Monday was the quietest day we'll have all week, with both a federal holiday today and the (relative) calm before the storm of public impeachment hearings starts on Wednesday. Today did bring the official schedule for those public hearings, with House Intelligence chair Adam Schiff's office announcing that things will kick off at 10am Wednesday with the dual testimony of William Taylor, acting US ambassador to the Ukraine, and George Kent, deputy assistant secretary of state for European and Eurasian affairs. Taylor's closed-door testimony included a detailed outline of the "irregular channels" of communication with Ukraine run by Rudy Giuliani. Kent's previous testimony attested to a "campaign of lies" that lead to the firing of former Ukraine ambassador Marie Yovanovitch, who testifies in the open on Friday. This is really happening—set your DVRs. (Source: CNN)
Despite the federal holiday, transcripts from the last month of closed-door depositions continued to be released. Today saw the release of transcripts of testimony from Laura Cooper—deputy assistant secretary of defense for Russia, Ukraine and Eurasia—and Catherine Croft and Christopher Anderson, two State Department Ukraine specialists. The transcripts continue to flesh out an understanding of both the hold placed on aid to Ukraine that sits at the center of the impeachment inquiry as well as the involvement of the president's personal lawyer, Rudy Giuliani, in Ukrainian affairs. In his testimony Anderson said that National Security Advisor John Bolton "made a joke about every time Ukraine is mentioned, Giuliani pops up." So basically, Giuliani is like the Candyman, only terrible. (Source: Washington Post)
While the final lineup of people called to testify in this phase of the impeachment inquiry is still being settled, one person we officially won't hear from is the whistleblower who kicked everything off with their report to Congress in September. Republicans—and the president himself (more on that in a sec)—have wanted to call the whistleblower, but in responding to their request, Adam Schiff said that the Intelligence Committee "will not facilitate efforts by President Trump and his allies in Congress to threaten, intimidate, and retaliate against the whistleblower" and that the whistleblower has a right to remain anonymous.

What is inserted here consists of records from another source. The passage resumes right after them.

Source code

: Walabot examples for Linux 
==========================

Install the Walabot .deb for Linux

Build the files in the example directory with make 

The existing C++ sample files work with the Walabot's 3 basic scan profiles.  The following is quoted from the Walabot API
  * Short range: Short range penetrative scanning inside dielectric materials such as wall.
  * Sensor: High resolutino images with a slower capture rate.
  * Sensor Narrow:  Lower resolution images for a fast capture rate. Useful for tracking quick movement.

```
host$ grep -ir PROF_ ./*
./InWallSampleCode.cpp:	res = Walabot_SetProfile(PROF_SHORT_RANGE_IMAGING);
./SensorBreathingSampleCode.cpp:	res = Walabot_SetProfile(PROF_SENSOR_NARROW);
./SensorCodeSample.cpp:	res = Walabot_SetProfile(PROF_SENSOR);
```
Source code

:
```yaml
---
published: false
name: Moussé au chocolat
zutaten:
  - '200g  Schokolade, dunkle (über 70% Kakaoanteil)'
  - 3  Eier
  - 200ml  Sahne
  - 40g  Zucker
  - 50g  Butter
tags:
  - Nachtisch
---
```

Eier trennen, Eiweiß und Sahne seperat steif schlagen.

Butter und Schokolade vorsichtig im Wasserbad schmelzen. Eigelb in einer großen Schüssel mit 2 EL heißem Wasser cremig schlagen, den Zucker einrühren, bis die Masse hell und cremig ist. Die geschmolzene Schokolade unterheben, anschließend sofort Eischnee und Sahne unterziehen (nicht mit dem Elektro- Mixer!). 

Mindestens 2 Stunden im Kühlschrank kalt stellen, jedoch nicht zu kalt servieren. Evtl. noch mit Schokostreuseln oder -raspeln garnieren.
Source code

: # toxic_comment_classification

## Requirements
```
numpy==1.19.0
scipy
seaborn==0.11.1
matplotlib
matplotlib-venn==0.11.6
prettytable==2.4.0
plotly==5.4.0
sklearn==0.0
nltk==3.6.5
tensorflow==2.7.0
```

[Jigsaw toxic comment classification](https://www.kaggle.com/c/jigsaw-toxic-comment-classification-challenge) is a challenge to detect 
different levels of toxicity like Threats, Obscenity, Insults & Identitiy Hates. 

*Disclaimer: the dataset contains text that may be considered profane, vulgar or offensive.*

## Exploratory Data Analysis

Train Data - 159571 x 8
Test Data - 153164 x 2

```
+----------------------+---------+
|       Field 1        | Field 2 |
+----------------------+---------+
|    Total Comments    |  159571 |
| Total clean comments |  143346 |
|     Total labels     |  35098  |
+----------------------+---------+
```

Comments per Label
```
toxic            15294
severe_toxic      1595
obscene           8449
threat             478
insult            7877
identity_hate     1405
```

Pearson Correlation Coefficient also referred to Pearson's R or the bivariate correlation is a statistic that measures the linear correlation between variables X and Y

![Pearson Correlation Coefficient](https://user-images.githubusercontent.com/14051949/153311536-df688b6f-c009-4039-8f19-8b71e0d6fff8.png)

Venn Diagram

That's going to go over great I am sure. (Source: CNN)
Even though hearings begin in two days, the Republican strategy for the impeachment continues to evolve, with Representative Jim Jordan temporarily assigned to the House Intelligence Committee so he can sit in on the open hearings. Jordan was one of the Republicans that lead the occupation of the secure room where depositions were being held last month as a way of protesting the closed-door nature of the hearings—despite the fact that he had full access to the hearings as the head Republican on the House Oversight Committee. "You want your best contributors for 'showtime,'" one Republican told Politico. "Jordan is definitely a showman." Stares. (Source: Politico)
Finally, the president spent much of the day tweeting about the impeachment proceedings, including saying that "the Whistleblower, his lawyer, and Corrupt politician Schiff should be investigated for fraud!" He paused his tweeting to take part in New York's Veterans Day Parade. When he started again a few hours later, he accused Adam Schiff of having "fabricated my phone call, he will fabricate the transcripts that he is making and releasing!" I'm sure the rest of the week is going to go great. (Source: Twitter)
What's coming next: Over the weekend President Trump claimed that on Tuesday he would release a summary transcript of another call he had with Ukrainian president Zelensky. Maybe that will happen? If not, expect more transcripts from testimony to be released by Democrats, more accusations from Republicans about the proceedings not being fair, and more planning by Democrats for those proceedings to proceed anyway. We're just two days away now.